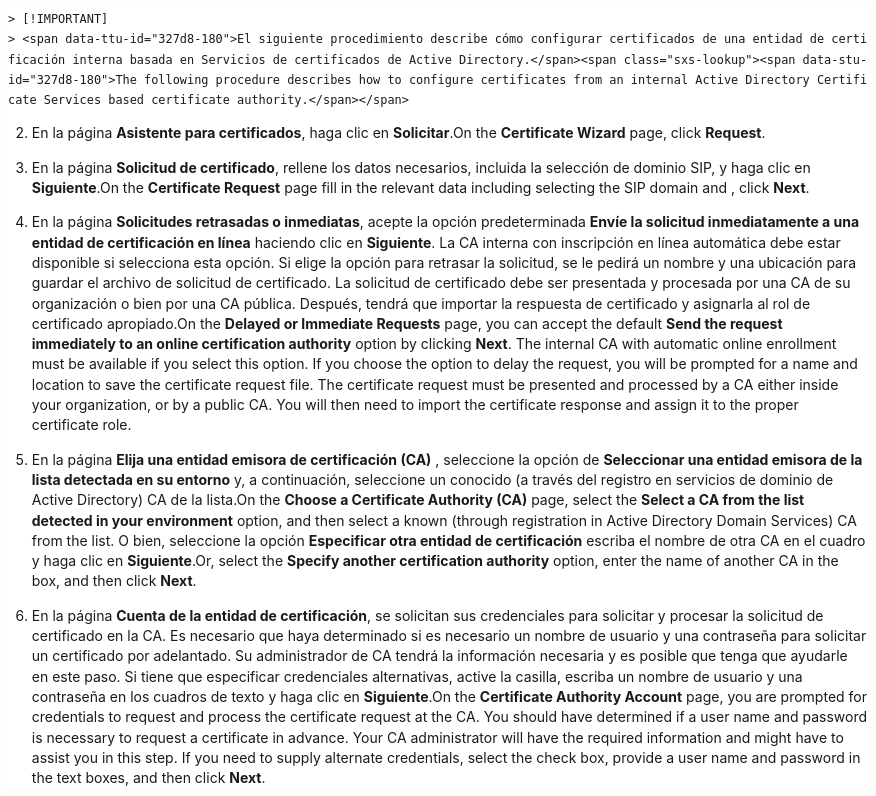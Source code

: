     > [!IMPORTANT]
    > <span data-ttu-id="327d8-180">El siguiente procedimiento describe cómo configurar certificados de una entidad de certificación interna basada en Servicios de certificados de Active Directory.</span><span class="sxs-lookup"><span data-stu-id="327d8-180">The following procedure describes how to configure certificates from an internal Active Directory Certificate Services based certificate authority.</span></span> 
  
2. <span data-ttu-id="327d8-181">En la página **Asistente para certificados**, haga clic en **Solicitar**.</span><span class="sxs-lookup"><span data-stu-id="327d8-181">On the **Certificate Wizard** page, click **Request**.</span></span>
    
3. <span data-ttu-id="327d8-182">En la página **Solicitud de certificado**, rellene los datos necesarios, incluida la selección de dominio SIP, y haga clic en **Siguiente**.</span><span class="sxs-lookup"><span data-stu-id="327d8-182">On the **Certificate Request** page fill in the relevant data including selecting the SIP domain and , click **Next**.</span></span>
    
4. <span data-ttu-id="327d8-p120">En la página **Solicitudes retrasadas o inmediatas**, acepte la opción predeterminada **Envíe la solicitud inmediatamente a una entidad de certificación en línea** haciendo clic en **Siguiente**. La CA interna con inscripción en línea automática debe estar disponible si selecciona esta opción. Si elige la opción para retrasar la solicitud, se le pedirá un nombre y una ubicación para guardar el archivo de solicitud de certificado. La solicitud de certificado debe ser presentada y procesada por una CA de su organización o bien por una CA pública. Después, tendrá que importar la respuesta de certificado y asignarla al rol de certificado apropiado.</span><span class="sxs-lookup"><span data-stu-id="327d8-p120">On the **Delayed or Immediate Requests** page, you can accept the default **Send the request immediately to an online certification authority** option by clicking **Next**. The internal CA with automatic online enrollment must be available if you select this option. If you choose the option to delay the request, you will be prompted for a name and location to save the certificate request file. The certificate request must be presented and processed by a CA either inside your organization, or by a public CA. You will then need to import the certificate response and assign it to the proper certificate role.</span></span>
    
5. <span data-ttu-id="327d8-188">En la página **Elija una entidad emisora de certificación (CA)** , seleccione la opción de **Seleccionar una entidad emisora de la lista detectada en su entorno** y, a continuación, seleccione un conocido (a través del registro en servicios de dominio de Active Directory) CA de la lista.</span><span class="sxs-lookup"><span data-stu-id="327d8-188">On the **Choose a Certificate Authority (CA)** page, select the **Select a CA from the list detected in your environment** option, and then select a known (through registration in Active Directory Domain Services) CA from the list.</span></span> <span data-ttu-id="327d8-189">O bien, seleccione la opción **Especificar otra entidad de certificación** escriba el nombre de otra CA en el cuadro y haga clic en **Siguiente**.</span><span class="sxs-lookup"><span data-stu-id="327d8-189">Or, select the **Specify another certification authority** option, enter the name of another CA in the box, and then click **Next**.</span></span>
    
6. <span data-ttu-id="327d8-p122">En la página **Cuenta de la entidad de certificación**, se solicitan sus credenciales para solicitar y procesar la solicitud de certificado en la CA. Es necesario que haya determinado si es necesario un nombre de usuario y una contraseña para solicitar un certificado por adelantado. Su administrador de CA tendrá la información necesaria y es posible que tenga que ayudarle en este paso. Si tiene que especificar credenciales alternativas, active la casilla, escriba un nombre de usuario y una contraseña en los cuadros de texto y haga clic en **Siguiente**.</span><span class="sxs-lookup"><span data-stu-id="327d8-p122">On the **Certificate Authority Account** page, you are prompted for credentials to request and process the certificate request at the CA. You should have determined if a user name and password is necessary to request a certificate in advance. Your CA administrator will have the required information and might have to assist you in this step. If you need to supply alternate credentials, select the check box, provide a user name and password in the text boxes, and then click **Next**.</span></span>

────────────────────

* Problem to work on: Return the data verbatim, leaving out the pictures it holds.

* Result for this exercise:
Source code

:     > [!IMPORTANT]
    > <span data-ttu-id="327d8-180">El siguiente procedimiento describe cómo configurar certificados de una entidad de certificación interna basada en Servicios de certificados de Active Directory.</span><span class="sxs-lookup"><span data-stu-id="327d8-180">The following procedure describes how to configure certificates from an internal Active Directory Certificate Services based certificate authority.</span></span> 
  
2. <span data-ttu-id="327d8-181">En la página **Asistente para certificados**, haga clic en **Solicitar**.</span><span class="sxs-lookup"><span data-stu-id="327d8-181">On the **Certificate Wizard** page, click **Request**.</span></span>
    
3. <span data-ttu-id="327d8-182">En la página **Solicitud de certificado**, rellene los datos necesarios, incluida la selección de dominio SIP, y haga clic en **Siguiente**.</span><span class="sxs-lookup"><span data-stu-id="327d8-182">On the **Certificate Request** page fill in the relevant data including selecting the SIP domain and , click **Next**.</span></span>
    
4. <span data-ttu-id="327d8-p120">En la página **Solicitudes retrasadas o inmediatas**, acepte la opción predeterminada **Envíe la solicitud inmediatamente a una entidad de certificación en línea** haciendo clic en **Siguiente**. La CA interna con inscripción en línea automática debe estar disponible si selecciona esta opción. Si elige la opción para retrasar la solicitud, se le pedirá un nombre y una ubicación para guardar el archivo de solicitud de certificado. La solicitud de certificado debe ser presentada y procesada por una CA de su organización o bien por una CA pública. Después, tendrá que importar la respuesta de certificado y asignarla al rol de certificado apropiado.</span><span class="sxs-lookup"><span data-stu-id="327d8-p120">On the **Delayed or Immediate Requests** page, you can accept the default **Send the request immediately to an online certification authority** option by clicking **Next**. The internal CA with automatic online enrollment must be available if you select this option. If you choose the option to delay the request, you will be prompted for a name and location to save the certificate request file. The certificate request must be presented and processed by a CA either inside your organization, or by a public CA. You will then need to import the certificate response and assign it to the proper certificate role.</span></span>
    
5. <span data-ttu-id="327d8-188">En la página **Elija una entidad emisora de certificación (CA)** , seleccione la opción de **Seleccionar una entidad emisora de la lista detectada en su entorno** y, a continuación, seleccione un conocido (a través del registro en servicios de dominio de Active Directory) CA de la lista.</span><span class="sxs-lookup"><span data-stu-id="327d8-188">On the **Choose a Certificate Authority (CA)** page, select the **Select a CA from the list detected in your environment** option, and then select a known (through registration in Active Directory Domain Services) CA from the list.</span></span> <span data-ttu-id="327d8-189">O bien, seleccione la opción **Especificar otra entidad de certificación** escriba el nombre de otra CA en el cuadro y haga clic en **Siguiente**.</span><span class="sxs-lookup"><span data-stu-id="327d8-189">Or, select the **Specify another certification authority** option, enter the name of another CA in the box, and then click **Next**.</span></span>
    
6. <span data-ttu-id="327d8-p122">En la página **Cuenta de la entidad de certificación**, se solicitan sus credenciales para solicitar y procesar la solicitud de certificado en la CA. Es necesario que haya determinado si es necesario un nombre de usuario y una contraseña para solicitar un certificado por adelantado. Su administrador de CA tendrá la información necesaria y es posible que tenga que ayudarle en este paso. Si tiene que especificar credenciales alternativas, active la casilla, escriba un nombre de usuario y una contraseña en los cuadros de texto y haga clic en **Siguiente**.</span><span class="sxs-lookup"><span data-stu-id="327d8-p122">On the **Certificate Authority Account** page, you are prompted for credentials to request and process the certificate request at the CA. You should have determined if a user name and password is necessary to request a certificate in advance. Your CA administrator will have the required information and might have to assist you in this step. If you need to supply alternate credentials, select the check box, provide a user name and password in the text boxes, and then click **Next**.</span></span>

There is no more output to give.